Check the entries below for lines with "import"; report only how many there are.

> **Data records**:
>>>>

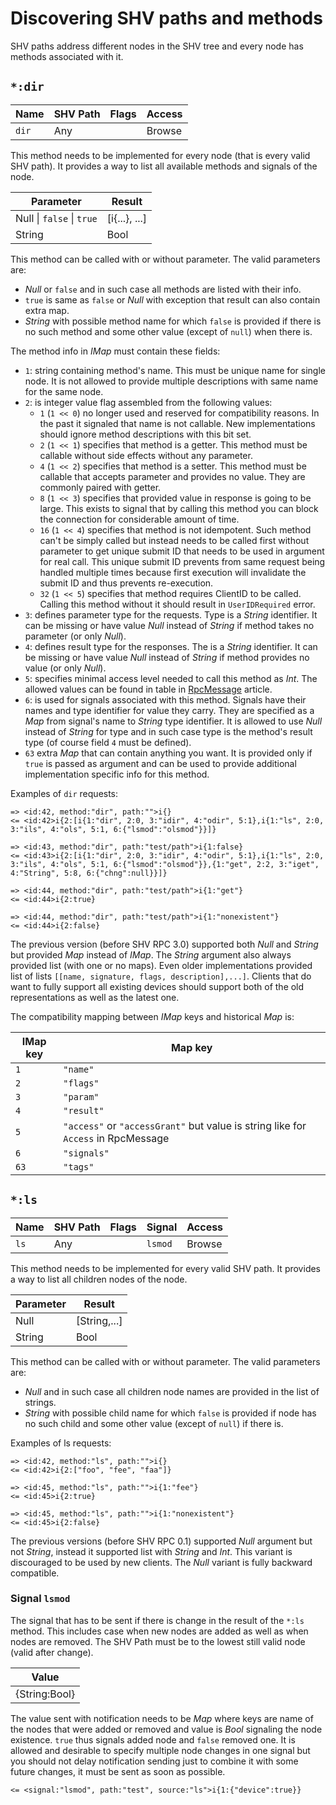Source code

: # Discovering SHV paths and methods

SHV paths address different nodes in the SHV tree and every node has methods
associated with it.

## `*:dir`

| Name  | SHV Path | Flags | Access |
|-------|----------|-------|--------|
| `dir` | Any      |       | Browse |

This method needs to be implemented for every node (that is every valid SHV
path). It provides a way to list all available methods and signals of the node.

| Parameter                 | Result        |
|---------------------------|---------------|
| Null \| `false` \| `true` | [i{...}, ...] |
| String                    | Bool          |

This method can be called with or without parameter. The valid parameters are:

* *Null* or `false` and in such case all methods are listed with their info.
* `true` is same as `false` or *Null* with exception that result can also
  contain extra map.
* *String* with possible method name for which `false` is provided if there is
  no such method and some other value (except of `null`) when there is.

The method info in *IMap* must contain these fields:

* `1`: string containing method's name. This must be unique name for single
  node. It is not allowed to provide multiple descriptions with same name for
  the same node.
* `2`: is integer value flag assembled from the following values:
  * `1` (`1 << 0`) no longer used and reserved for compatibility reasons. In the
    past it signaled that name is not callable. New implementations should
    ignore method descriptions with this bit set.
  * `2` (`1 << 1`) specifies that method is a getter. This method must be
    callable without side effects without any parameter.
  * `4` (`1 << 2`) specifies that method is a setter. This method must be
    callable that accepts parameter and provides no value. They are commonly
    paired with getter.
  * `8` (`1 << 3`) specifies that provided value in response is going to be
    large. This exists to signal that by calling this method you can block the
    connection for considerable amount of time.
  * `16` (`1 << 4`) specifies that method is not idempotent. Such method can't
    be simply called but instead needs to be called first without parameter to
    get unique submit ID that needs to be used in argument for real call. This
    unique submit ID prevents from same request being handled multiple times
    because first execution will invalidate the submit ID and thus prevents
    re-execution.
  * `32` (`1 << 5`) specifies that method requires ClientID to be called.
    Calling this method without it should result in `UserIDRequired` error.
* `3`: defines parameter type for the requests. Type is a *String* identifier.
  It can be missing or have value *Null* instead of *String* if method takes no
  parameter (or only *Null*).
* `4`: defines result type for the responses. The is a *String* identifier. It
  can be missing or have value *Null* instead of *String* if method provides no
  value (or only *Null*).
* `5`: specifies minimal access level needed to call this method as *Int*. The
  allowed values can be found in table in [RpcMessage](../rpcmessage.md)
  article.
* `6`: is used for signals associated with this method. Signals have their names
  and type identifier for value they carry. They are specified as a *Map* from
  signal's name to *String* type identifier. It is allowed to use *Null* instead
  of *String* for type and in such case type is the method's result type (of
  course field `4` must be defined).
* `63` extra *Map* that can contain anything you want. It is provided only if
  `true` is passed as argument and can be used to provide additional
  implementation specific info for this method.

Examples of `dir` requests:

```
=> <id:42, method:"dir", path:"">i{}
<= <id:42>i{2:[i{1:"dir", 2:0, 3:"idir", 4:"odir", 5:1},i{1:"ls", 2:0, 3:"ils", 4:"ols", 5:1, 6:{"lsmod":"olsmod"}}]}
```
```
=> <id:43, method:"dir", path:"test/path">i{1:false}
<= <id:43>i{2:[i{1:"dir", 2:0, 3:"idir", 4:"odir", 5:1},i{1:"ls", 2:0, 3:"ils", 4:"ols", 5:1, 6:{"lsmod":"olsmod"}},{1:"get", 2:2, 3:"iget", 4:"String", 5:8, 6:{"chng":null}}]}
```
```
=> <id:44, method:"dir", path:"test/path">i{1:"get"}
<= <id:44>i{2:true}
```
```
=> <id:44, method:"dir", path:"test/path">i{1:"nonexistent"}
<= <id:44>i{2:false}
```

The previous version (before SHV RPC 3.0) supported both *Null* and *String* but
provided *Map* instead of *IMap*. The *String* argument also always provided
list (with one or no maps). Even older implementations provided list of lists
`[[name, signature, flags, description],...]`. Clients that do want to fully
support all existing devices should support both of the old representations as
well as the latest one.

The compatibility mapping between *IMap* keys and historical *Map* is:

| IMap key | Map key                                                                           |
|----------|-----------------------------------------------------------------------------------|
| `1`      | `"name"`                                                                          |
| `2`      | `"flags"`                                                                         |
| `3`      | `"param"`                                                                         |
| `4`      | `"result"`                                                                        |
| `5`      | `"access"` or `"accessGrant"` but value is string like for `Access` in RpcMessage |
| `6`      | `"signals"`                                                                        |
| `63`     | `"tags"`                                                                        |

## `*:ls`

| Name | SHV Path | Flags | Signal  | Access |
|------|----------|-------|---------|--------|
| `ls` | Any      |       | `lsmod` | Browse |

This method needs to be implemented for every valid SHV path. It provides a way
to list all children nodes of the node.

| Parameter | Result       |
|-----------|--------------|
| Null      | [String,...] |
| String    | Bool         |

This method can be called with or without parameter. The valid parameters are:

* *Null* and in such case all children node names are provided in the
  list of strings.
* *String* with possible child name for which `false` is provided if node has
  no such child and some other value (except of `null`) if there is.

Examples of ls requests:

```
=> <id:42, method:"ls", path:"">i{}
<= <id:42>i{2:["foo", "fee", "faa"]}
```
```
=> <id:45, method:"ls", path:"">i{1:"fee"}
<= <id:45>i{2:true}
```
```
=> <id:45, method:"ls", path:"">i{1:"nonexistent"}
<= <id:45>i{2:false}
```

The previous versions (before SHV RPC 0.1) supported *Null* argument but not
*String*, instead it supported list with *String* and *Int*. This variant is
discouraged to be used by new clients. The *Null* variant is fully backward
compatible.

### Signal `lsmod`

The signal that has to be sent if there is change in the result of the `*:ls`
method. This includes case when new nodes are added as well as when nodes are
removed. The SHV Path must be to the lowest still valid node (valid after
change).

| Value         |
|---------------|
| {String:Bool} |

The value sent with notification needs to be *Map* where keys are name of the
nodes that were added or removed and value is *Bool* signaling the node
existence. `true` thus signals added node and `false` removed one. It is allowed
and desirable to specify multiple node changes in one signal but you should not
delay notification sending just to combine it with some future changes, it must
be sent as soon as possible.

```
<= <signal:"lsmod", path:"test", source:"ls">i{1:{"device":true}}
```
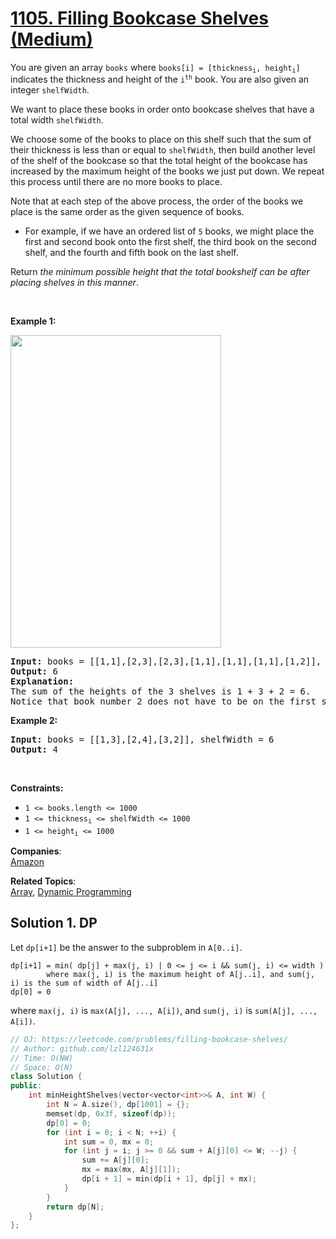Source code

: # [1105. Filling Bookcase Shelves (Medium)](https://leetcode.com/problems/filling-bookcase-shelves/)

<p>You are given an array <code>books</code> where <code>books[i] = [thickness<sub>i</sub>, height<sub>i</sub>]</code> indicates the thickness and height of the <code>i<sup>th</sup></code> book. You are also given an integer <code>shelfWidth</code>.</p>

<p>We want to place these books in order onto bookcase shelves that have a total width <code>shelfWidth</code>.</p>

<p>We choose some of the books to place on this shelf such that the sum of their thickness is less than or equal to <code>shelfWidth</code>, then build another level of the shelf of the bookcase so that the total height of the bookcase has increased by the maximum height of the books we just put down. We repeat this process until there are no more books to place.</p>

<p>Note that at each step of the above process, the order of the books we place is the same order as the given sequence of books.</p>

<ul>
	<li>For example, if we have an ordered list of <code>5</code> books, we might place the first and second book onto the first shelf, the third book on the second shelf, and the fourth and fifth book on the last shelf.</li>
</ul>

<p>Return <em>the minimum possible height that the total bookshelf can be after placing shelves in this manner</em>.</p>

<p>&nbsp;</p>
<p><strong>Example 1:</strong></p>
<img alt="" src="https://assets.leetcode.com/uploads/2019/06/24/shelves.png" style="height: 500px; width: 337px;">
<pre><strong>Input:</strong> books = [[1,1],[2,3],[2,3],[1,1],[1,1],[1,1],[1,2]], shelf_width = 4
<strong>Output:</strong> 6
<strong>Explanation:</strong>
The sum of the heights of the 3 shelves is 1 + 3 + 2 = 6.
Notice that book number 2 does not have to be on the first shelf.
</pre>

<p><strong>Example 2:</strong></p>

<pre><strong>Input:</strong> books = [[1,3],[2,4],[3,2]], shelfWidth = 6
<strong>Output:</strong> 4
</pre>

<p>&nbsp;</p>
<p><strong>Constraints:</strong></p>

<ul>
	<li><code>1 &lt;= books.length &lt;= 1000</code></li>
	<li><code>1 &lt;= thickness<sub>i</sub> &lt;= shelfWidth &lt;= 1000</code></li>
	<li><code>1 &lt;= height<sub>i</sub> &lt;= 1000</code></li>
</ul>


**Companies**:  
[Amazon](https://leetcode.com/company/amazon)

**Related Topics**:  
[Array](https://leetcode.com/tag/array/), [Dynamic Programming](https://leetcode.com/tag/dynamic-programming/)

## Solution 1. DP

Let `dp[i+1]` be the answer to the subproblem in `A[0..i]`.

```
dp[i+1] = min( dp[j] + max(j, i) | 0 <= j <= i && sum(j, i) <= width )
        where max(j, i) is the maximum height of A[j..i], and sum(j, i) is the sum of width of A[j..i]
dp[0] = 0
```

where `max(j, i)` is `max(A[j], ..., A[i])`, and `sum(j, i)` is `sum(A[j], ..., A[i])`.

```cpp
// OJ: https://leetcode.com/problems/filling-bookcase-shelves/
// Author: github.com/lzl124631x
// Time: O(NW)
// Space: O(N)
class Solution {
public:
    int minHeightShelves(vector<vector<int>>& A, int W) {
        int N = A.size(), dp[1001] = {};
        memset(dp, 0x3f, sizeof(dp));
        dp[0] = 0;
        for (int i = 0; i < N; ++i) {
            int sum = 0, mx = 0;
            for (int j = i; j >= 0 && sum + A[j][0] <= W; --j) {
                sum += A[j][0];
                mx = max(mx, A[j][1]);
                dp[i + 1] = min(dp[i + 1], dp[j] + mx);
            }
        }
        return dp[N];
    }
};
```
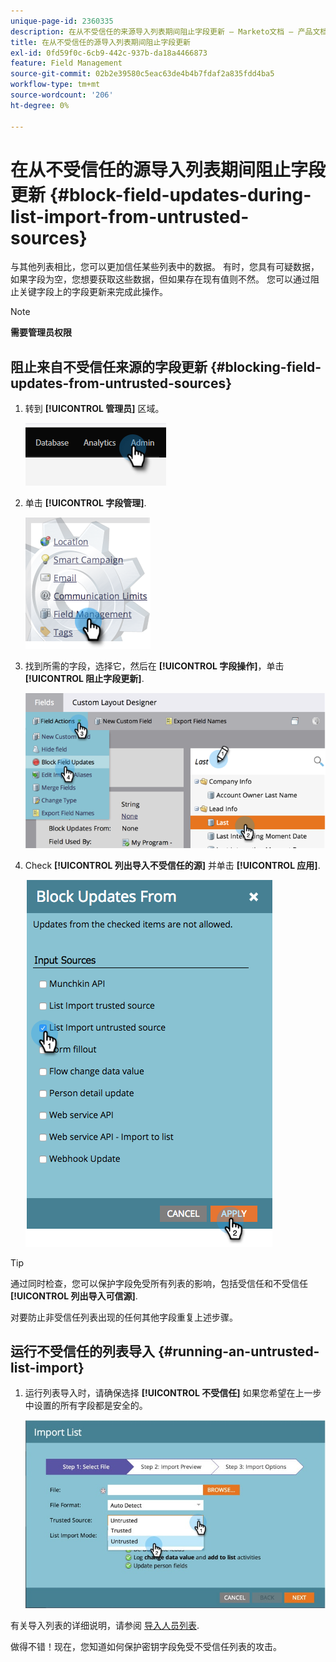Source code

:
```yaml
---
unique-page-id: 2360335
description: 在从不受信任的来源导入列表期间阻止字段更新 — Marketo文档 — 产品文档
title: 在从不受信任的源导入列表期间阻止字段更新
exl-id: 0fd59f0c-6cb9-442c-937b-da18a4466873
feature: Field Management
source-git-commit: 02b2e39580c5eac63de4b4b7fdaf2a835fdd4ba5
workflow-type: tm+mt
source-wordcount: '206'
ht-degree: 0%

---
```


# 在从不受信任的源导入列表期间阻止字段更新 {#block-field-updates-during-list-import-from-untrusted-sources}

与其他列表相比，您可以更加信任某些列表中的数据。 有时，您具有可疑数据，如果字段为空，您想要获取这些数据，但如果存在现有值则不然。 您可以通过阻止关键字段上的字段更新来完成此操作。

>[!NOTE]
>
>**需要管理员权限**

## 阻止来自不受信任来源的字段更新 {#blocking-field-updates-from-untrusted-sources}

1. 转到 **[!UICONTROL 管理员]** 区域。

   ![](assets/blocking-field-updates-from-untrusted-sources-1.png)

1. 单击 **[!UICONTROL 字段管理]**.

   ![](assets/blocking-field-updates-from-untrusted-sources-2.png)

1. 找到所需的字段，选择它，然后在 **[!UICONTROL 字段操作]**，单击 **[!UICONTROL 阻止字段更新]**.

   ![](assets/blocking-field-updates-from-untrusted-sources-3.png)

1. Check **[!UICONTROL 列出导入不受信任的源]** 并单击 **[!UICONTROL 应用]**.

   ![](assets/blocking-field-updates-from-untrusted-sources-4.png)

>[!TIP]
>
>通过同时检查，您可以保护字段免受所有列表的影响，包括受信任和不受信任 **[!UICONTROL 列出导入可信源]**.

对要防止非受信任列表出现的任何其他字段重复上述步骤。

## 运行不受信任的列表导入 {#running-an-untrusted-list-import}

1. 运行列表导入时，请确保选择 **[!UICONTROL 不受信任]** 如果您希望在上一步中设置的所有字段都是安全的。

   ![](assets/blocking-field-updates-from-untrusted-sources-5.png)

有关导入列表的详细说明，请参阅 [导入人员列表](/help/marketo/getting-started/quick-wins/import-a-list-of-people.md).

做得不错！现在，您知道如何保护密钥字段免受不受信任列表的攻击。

<<<<

> **Solution to the problem**:
3